= Work to complete =
Scan the data for "over" and copy the lines it appears in.
====== Given information
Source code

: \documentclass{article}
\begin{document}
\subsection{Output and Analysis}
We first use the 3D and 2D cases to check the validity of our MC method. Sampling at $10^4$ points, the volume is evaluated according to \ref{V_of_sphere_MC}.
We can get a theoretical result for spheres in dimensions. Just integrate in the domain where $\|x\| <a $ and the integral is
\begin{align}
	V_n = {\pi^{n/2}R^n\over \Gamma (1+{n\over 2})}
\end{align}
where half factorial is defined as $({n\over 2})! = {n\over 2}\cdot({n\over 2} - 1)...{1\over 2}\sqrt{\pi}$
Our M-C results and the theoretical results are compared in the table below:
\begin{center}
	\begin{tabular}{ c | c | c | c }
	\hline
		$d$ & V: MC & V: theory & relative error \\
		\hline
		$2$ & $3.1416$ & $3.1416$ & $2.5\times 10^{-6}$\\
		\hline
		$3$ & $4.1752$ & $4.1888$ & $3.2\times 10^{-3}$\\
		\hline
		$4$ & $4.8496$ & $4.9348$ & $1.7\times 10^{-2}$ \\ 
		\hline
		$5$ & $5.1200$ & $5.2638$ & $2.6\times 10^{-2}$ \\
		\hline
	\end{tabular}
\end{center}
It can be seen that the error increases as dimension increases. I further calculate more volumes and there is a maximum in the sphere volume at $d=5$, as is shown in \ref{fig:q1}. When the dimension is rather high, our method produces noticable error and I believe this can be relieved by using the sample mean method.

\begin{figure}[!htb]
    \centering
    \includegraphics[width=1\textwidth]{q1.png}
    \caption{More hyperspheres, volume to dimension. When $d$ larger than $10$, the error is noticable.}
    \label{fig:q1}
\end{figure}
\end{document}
============
= Solution to the problem =
	V_n = {\pi^{n/2}R^n\over \Gamma (1+{n\over 2})}
where half factorial is defined as $({n\over 2})! = {n\over 2}\cdot({n\over 2} - 1)...{1\over 2}\sqrt{\pi}$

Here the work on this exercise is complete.